Volume 15, Number 1 Article by Narasimhan Mandyam March, 2003

Bigger is Better :

While branded Indian software companies have grown by 25 to 30% in the last financial year, Narasimhan Mandyam, Chairman & MD, Ampersand Software, observes, most small companies have contracted in size, and some of them have gone out of business. But there is hope yet for software SMITs as they are the best organisations for driving change.

Narasimhan M looks at software SMITs as one of three ownership types – those that have received no venture capital or other external funding — the ‘living dead’ entities; those that received such capital in the mid-90s – built for size but with no real differentiators and whose VC investors are unwilling to ‘let go’; and those founded in the late 90s by seasoned entrepreneurs who recognised the pitfalls of earlier models and were backed by savvier investors.

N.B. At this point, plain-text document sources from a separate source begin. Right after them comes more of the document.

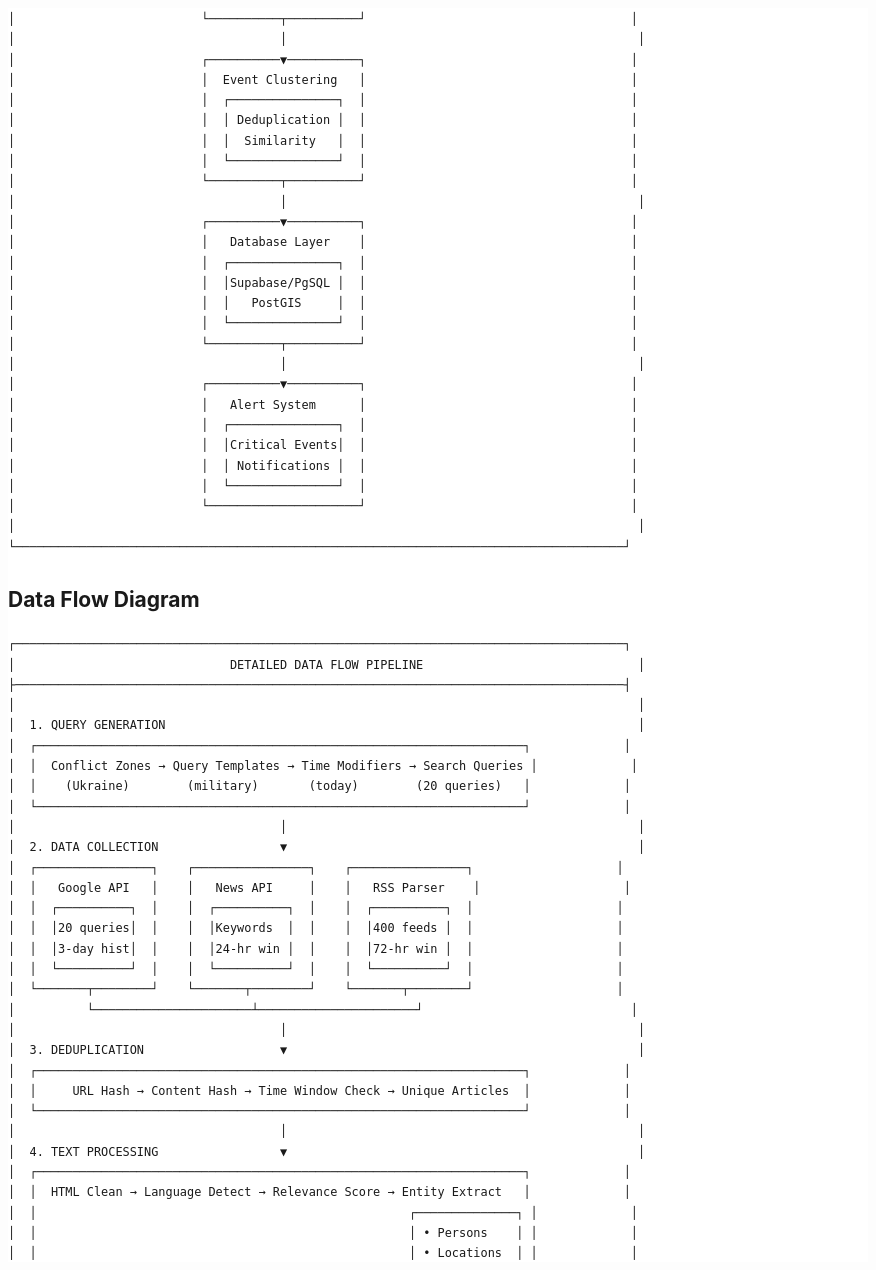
 ```ascii
│                          └──────────┬──────────┘                                     │
│                                     │                                                 │
│                          ┌──────────▼──────────┐                                     │
│                          │  Event Clustering   │                                     │
│                          │  ┌───────────────┐  │                                     │
│                          │  │ Deduplication │  │                                     │
│                          │  │  Similarity   │  │                                     │
│                          │  └───────────────┘  │                                     │
│                          └──────────┬──────────┘                                     │
│                                     │                                                 │
│                          ┌──────────▼──────────┐                                     │
│                          │   Database Layer    │                                     │
│                          │  ┌───────────────┐  │                                     │
│                          │  │Supabase/PgSQL │  │                                     │
│                          │  │   PostGIS     │  │                                     │
│                          │  └───────────────┘  │                                     │
│                          └──────────┬──────────┘                                     │
│                                     │                                                 │
│                          ┌──────────▼──────────┐                                     │
│                          │   Alert System      │                                     │
│                          │  ┌───────────────┐  │                                     │
│                          │  │Critical Events│  │                                     │
│                          │  │ Notifications │  │                                     │
│                          │  └───────────────┘  │                                     │
│                          └─────────────────────┘                                     │
│                                                                                       │
└─────────────────────────────────────────────────────────────────────────────────────┘
```

## Data Flow Diagram

```ascii
┌─────────────────────────────────────────────────────────────────────────────────────┐
│                              DETAILED DATA FLOW PIPELINE                              │
├─────────────────────────────────────────────────────────────────────────────────────┤
│                                                                                       │
│  1. QUERY GENERATION                                                                  │
│  ┌────────────────────────────────────────────────────────────────────┐             │
│  │  Conflict Zones → Query Templates → Time Modifiers → Search Queries │             │
│  │    (Ukraine)        (military)       (today)        (20 queries)   │             │
│  └────────────────────────────────────────────────────────────────────┘             │
│                                     │                                                 │
│  2. DATA COLLECTION                 ▼                                                 │
│  ┌────────────────┐    ┌────────────────┐    ┌────────────────┐                    │
│  │   Google API   │    │   News API     │    │   RSS Parser    │                    │
│  │  ┌──────────┐  │    │  ┌──────────┐  │    │  ┌──────────┐  │                    │
│  │  │20 queries│  │    │  │Keywords  │  │    │  │400 feeds │  │                    │
│  │  │3-day hist│  │    │  │24-hr win │  │    │  │72-hr win │  │                    │
│  │  └──────────┘  │    │  └──────────┘  │    │  └──────────┘  │                    │
│  └───────┬────────┘    └───────┬────────┘    └───────┬────────┘                    │
│          └──────────────────────┴──────────────────────┘                             │
│                                     │                                                 │
│  3. DEDUPLICATION                   ▼                                                 │
│  ┌────────────────────────────────────────────────────────────────────┐             │
│  │     URL Hash → Content Hash → Time Window Check → Unique Articles  │             │
│  └────────────────────────────────────────────────────────────────────┘             │
│                                     │                                                 │
│  4. TEXT PROCESSING                 ▼                                                 │
│  ┌────────────────────────────────────────────────────────────────────┐             │
│  │  HTML Clean → Language Detect → Relevance Score → Entity Extract   │             │
│  │                                                    ┌──────────────┐ │             │
│  │                                                    │ • Persons    │ │             │
│  │                                                    │ • Locations  │ │             │
``` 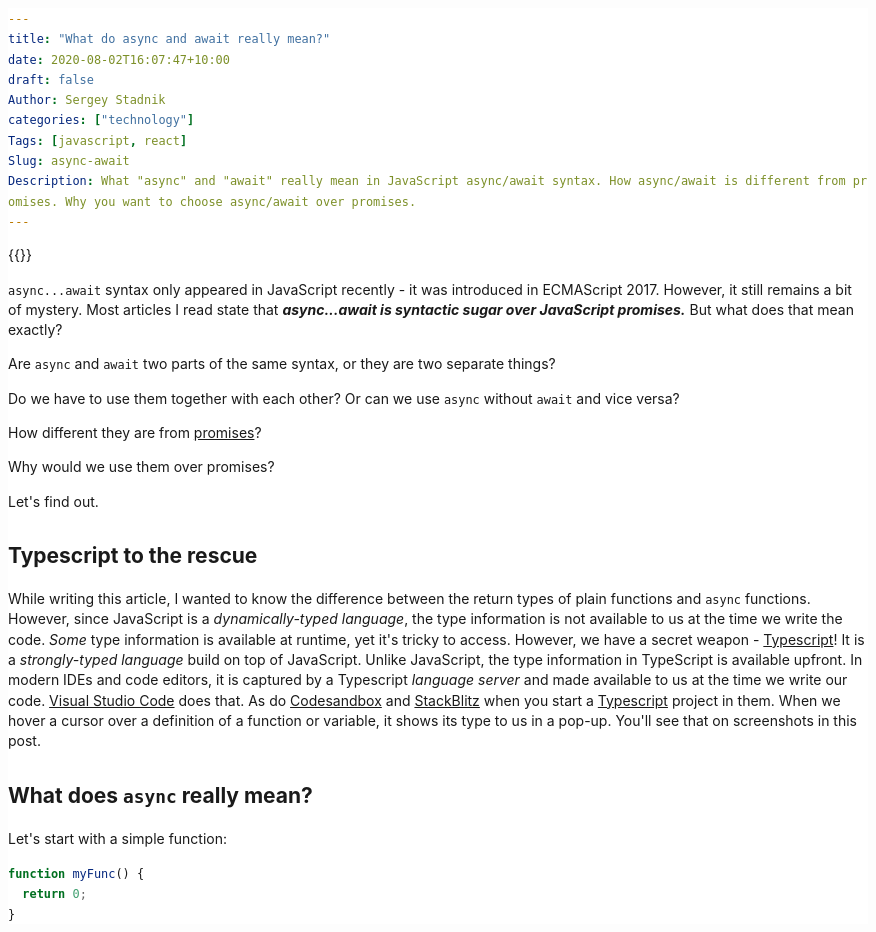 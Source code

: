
 ```yaml
---
title: "What do async and await really mean?"
date: 2020-08-02T16:07:47+10:00
draft: false
Author: Sergey Stadnik
categories: ["technology"]
Tags: [javascript, react]
Slug: async-await
Description: What "async" and "await" really mean in JavaScript async/await syntax. How async/await is different from promises. Why you want to choose async/await over promises.
---
```

{{<responsive-figure src="feature.jpg" alt="Road marks: there and back">}}

`async...await` syntax only appeared in JavaScript recently - it was introduced in ECMAScript 2017. However, it still remains a bit of mystery. Most articles I read state that ***async...await is syntactic sugar over JavaScript promises.*** But what does that mean exactly?

Are `async` and `await` two parts of the same syntax, or they are two separate things?

Do we have to use them together with each other? Or can we use `async` without `await` and vice versa?

How different they are from [promises](https://developer.mozilla.org/en-US/docs/Web/JavaScript/Reference/Global_Objects/Promise)?

Why would we use them over promises?

Let's find out.



## Typescript to the rescue

While writing this article, I wanted to know the difference between the return types of plain functions and `async` functions. However, since JavaScript is a *dynamically-typed language*, the type information is not available to us at the time we write the code. *Some* type information is available at runtime, yet it's tricky to access. However, we have a secret weapon - [Typescript](https://www.typescriptlang.org/)! It is a *strongly-typed language* build on top of JavaScript. Unlike JavaScript, the type information in TypeScript is available upfront. In modern IDEs and code editors, it is captured by a Typescript *language server* and made available to us at the time we write our code. [Visual Studio Code](https://code.visualstudio.com/) does that. As do [Codesandbox](https://codesandbox.io) and [StackBlitz](https://stackblitz.com/) when you start a [Typescript](https://stackblitz.com/) project in them. When we hover a cursor over a definition of a function or variable, it shows its type to us in a pop-up. You'll see that on screenshots in this post.

## What does `async` really mean?

Let's start with a simple function:

```jsx
function myFunc() {
  return 0;
}
```
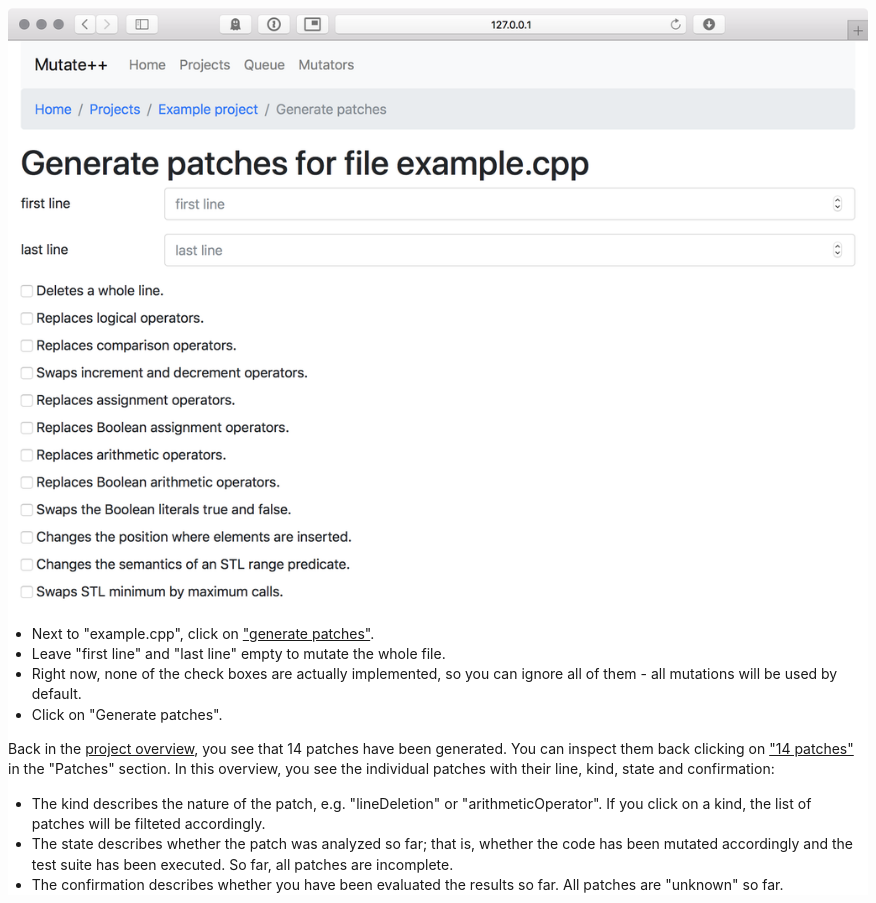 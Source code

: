 ![Workflow](doc/5_generate_patches.png)

- Next to "example.cpp", click on ["generate patches"](http://127.0.0.1:5000/projects/1/files/1/generate).
- Leave "first line" and "last line" empty to mutate the whole file.
- Right now, none of the check boxes are actually implemented, so you can ignore all of them - all mutations will be
  used by default.
- Click on "Generate patches".

Back in the [project overview](http://127.0.0.1:5000/projects/1), you see that 14 patches have been generated. You can
inspect them back clicking on ["14 patches"](http://127.0.0.1:5000/projects/1/patches) in the "Patches" section. In
this overview, you see the individual patches with their line, kind, state and confirmation:

- The kind describes the nature of the patch, e.g. "lineDeletion" or "arithmeticOperator". If you click on a kind, the
  list of patches will be filteted accordingly.
- The state describes whether the patch was analyzed so far; that is, whether the code has been mutated accordingly and
  the test suite has been executed. So far, all patches are incomplete.
- The confirmation describes whether you have been evaluated the results so far. All patches are "unknown" so far.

The imperatives of fast growth, larger sizes, export orientation and the lack of a local market have posed unique challenges. SMITs are unable to land deals even half as large as they did two years ago, with outsourcing companies opting for big vendors. They enjoy little banking support as neither software nor hardware are adequate as debt collateral, and VC funds are also not forthcoming. The solutions lie in building differentiators — from niche or vertical offerings to intellectual property, and consolidation — stockholders must accept M&A as a very real possible option. SMITs must understand, as in Darwinism at its best, that a larger company always has better chances of success and that it is adversity that forces evolution.